> **Task directions**
In the entries below, identify every line with the string "County" and copy it.

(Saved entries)
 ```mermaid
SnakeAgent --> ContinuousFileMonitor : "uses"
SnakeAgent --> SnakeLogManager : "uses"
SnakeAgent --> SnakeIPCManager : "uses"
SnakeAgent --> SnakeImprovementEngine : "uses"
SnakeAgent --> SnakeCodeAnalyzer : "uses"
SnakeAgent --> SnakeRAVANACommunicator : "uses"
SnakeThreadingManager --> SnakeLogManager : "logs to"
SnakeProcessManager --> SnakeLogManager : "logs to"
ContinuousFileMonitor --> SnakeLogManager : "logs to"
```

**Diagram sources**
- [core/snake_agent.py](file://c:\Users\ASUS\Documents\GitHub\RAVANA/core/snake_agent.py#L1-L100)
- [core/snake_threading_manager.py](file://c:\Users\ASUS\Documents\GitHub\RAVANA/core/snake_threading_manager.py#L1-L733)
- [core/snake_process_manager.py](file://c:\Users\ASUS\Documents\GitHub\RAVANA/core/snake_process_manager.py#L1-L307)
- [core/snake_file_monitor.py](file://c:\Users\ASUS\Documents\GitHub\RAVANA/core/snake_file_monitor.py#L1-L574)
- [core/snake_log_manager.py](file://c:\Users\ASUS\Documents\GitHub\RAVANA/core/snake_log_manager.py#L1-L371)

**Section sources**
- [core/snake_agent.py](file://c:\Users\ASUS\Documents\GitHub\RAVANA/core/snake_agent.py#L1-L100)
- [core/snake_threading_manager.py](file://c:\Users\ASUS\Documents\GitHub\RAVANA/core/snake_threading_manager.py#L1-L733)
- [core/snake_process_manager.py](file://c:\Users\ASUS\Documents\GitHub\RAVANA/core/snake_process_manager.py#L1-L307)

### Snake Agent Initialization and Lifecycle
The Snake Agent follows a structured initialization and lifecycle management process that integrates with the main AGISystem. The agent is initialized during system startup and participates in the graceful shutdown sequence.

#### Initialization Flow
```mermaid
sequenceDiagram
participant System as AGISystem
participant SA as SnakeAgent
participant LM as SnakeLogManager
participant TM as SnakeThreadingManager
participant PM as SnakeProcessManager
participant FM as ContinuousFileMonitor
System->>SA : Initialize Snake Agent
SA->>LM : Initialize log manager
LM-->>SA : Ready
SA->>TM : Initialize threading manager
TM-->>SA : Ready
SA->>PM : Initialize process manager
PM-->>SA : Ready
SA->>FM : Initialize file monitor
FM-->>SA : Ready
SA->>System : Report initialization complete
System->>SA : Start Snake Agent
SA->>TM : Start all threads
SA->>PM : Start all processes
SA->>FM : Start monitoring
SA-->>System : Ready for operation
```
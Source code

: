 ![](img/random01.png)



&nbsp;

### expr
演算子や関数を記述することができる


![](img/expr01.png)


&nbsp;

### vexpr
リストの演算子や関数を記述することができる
--
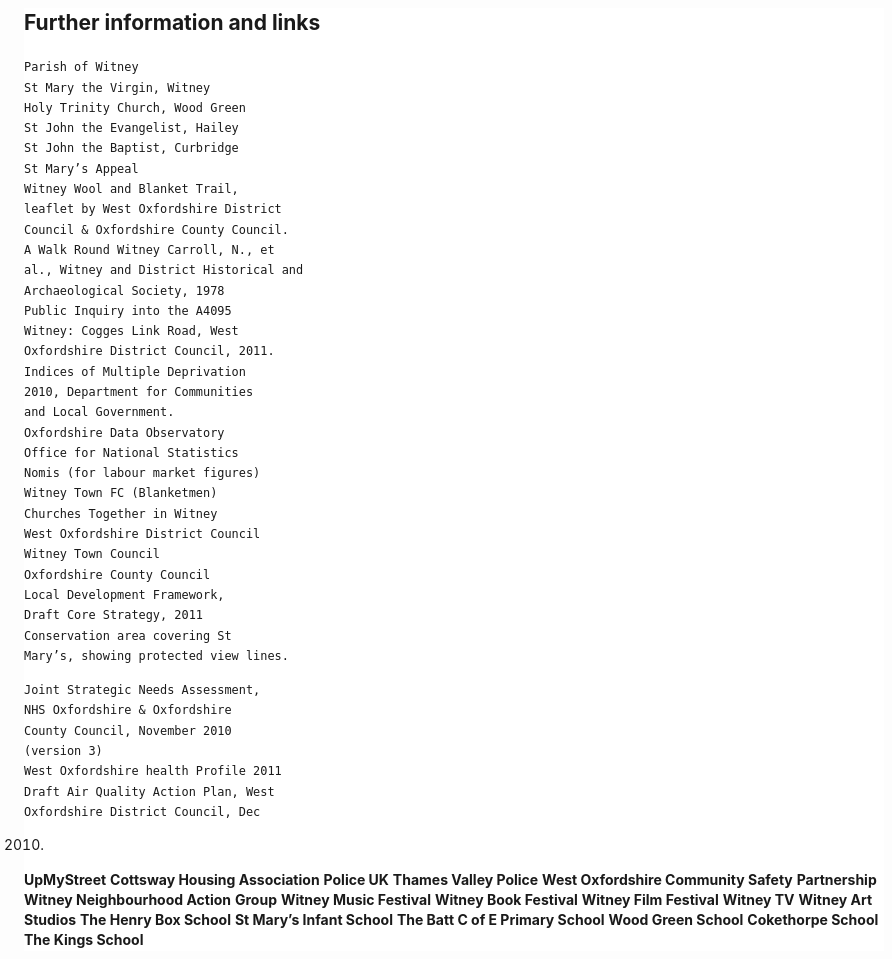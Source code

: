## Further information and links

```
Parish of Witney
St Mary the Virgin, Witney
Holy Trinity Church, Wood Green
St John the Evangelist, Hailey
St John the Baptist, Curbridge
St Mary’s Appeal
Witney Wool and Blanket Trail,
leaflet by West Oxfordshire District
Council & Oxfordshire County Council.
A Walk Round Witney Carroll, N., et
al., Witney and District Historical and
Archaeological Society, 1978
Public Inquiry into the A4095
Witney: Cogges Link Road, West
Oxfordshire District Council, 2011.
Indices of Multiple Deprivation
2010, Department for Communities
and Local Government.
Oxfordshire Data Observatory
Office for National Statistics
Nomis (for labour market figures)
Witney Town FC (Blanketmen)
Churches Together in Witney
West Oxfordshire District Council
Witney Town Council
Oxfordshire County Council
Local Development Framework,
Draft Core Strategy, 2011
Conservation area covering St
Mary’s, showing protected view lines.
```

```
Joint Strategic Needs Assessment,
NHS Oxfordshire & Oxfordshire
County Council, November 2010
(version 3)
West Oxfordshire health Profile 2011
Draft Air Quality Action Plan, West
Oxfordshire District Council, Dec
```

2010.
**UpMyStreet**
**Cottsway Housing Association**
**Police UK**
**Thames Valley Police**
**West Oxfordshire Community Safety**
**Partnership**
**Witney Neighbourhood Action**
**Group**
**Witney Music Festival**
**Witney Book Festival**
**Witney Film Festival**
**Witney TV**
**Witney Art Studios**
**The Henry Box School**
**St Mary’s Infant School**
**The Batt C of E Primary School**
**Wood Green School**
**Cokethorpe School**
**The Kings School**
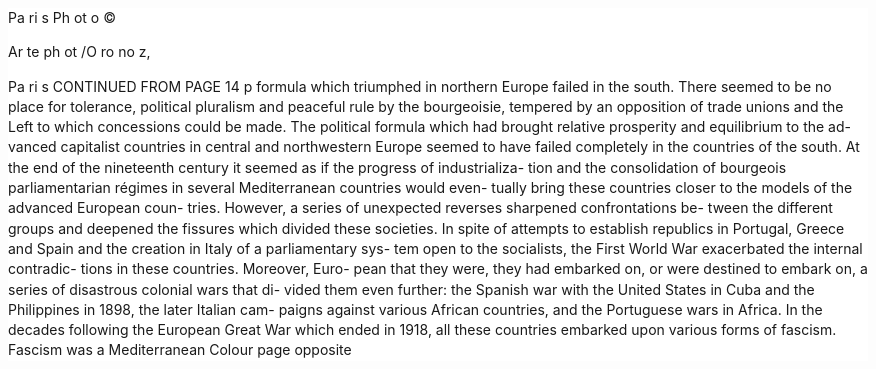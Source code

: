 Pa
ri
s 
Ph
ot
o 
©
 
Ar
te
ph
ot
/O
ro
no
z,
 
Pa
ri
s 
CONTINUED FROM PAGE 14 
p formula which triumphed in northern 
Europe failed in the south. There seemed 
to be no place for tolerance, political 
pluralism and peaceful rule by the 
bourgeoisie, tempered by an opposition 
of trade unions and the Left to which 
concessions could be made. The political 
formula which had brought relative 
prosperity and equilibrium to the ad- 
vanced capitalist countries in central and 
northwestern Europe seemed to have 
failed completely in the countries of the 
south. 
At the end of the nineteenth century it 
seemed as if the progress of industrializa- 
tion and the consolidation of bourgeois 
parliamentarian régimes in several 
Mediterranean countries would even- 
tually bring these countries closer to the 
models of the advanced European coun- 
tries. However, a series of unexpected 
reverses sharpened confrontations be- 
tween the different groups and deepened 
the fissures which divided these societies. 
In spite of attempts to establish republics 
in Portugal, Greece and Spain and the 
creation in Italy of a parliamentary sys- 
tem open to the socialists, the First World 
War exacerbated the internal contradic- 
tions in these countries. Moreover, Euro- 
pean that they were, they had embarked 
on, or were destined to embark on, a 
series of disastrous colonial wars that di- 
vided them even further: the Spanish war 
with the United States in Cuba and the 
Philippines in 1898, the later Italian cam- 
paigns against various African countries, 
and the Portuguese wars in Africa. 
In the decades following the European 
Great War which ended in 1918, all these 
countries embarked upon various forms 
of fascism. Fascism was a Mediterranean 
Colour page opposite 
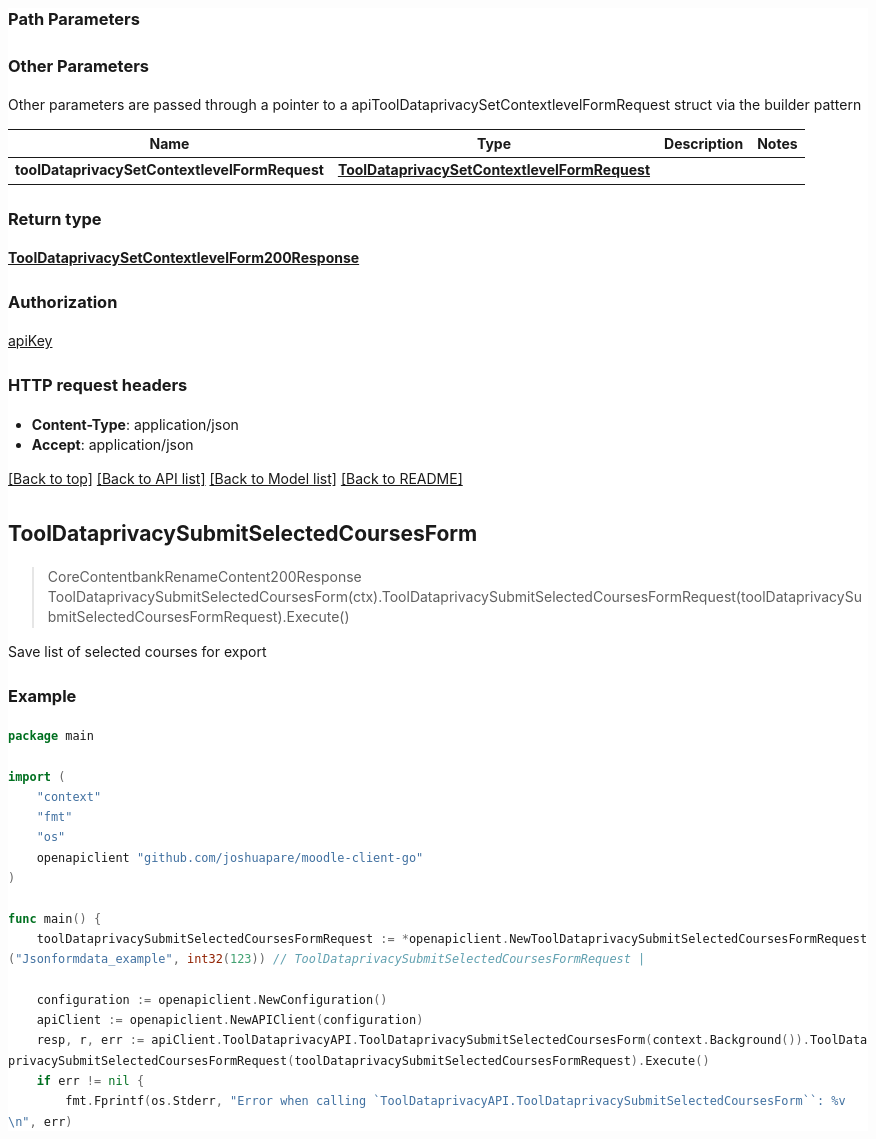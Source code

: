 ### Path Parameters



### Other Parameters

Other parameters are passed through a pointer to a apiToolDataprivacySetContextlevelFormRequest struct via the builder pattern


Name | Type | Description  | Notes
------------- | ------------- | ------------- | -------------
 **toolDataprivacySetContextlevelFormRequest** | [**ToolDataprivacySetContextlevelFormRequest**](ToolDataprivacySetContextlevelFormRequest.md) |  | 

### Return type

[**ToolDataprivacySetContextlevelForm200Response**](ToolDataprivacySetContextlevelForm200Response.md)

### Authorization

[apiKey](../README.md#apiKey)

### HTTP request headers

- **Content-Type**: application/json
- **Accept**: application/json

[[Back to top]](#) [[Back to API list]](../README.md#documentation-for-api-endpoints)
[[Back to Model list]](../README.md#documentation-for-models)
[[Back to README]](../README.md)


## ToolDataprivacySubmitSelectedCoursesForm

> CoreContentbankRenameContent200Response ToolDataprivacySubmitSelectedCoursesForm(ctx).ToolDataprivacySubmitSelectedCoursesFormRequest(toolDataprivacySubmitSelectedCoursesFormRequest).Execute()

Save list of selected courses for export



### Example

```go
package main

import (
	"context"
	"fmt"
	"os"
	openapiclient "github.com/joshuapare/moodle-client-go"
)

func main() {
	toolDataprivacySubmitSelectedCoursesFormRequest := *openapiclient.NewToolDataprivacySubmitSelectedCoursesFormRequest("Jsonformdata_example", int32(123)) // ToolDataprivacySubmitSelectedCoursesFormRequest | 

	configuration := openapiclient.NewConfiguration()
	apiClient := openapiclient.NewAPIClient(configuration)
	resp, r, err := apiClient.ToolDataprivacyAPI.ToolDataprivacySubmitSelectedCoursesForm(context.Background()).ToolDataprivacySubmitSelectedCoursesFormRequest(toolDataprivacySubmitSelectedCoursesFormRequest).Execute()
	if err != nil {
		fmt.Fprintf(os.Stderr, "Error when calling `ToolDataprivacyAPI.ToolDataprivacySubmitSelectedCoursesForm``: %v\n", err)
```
==
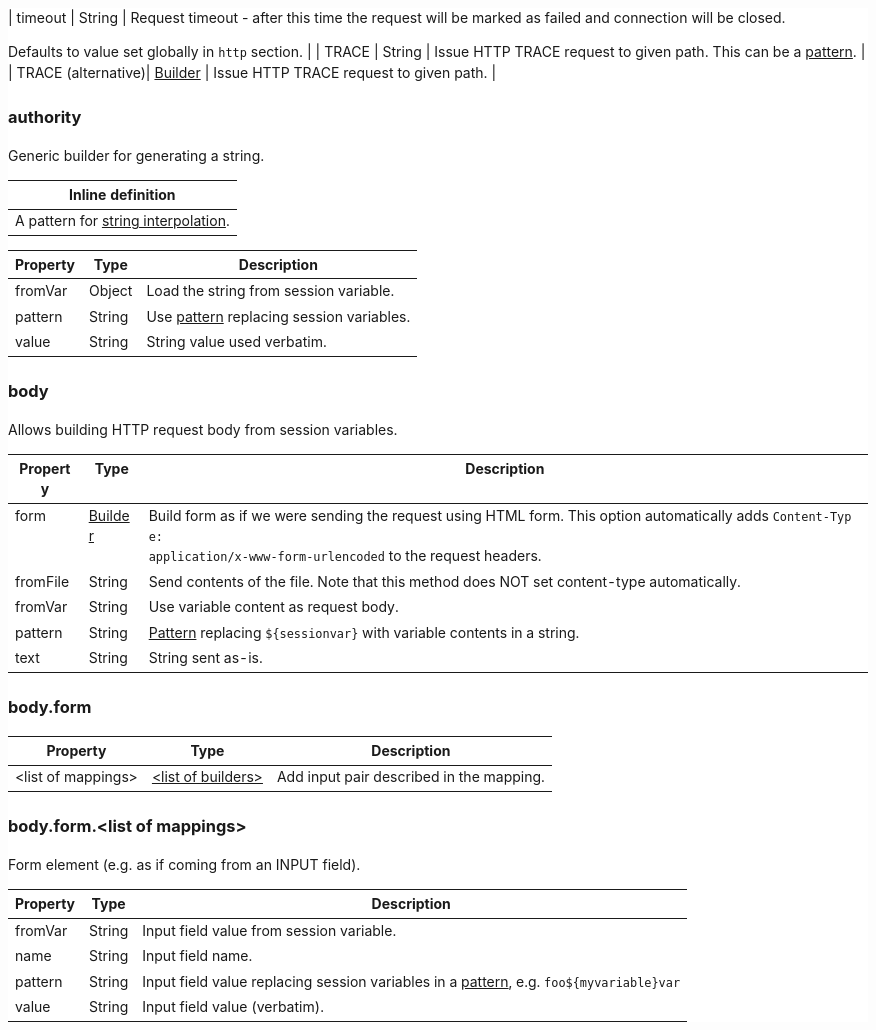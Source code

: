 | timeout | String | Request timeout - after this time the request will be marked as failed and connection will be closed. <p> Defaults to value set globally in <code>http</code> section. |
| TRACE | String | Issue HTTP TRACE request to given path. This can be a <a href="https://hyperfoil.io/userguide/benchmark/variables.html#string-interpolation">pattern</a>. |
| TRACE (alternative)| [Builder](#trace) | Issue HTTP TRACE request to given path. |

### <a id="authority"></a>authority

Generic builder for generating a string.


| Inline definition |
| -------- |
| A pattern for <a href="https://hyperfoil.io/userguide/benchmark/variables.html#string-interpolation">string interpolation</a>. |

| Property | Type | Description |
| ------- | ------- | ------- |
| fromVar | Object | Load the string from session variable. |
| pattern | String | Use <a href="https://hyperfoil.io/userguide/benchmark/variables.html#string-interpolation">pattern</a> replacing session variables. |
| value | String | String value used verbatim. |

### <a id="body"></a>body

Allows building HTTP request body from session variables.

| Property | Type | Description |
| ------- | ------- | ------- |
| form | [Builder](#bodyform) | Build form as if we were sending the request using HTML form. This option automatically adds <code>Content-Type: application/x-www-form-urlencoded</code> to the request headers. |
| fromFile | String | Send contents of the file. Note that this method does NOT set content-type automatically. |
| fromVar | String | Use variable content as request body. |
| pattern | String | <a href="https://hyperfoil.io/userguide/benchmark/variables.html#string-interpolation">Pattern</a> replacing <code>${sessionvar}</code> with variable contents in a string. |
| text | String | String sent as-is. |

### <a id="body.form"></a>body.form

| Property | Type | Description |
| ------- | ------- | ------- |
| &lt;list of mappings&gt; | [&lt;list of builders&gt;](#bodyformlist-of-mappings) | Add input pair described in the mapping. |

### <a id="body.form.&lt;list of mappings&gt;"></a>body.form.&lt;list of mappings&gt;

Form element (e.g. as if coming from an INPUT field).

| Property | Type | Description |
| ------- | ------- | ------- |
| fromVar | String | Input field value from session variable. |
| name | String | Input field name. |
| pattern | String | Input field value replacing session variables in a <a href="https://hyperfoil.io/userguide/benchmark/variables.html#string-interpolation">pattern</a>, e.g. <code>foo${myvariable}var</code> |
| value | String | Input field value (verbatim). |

> **Worked solution**
Council & Oxfordshire County Council.
Oxfordshire County Council
County Council, November 2010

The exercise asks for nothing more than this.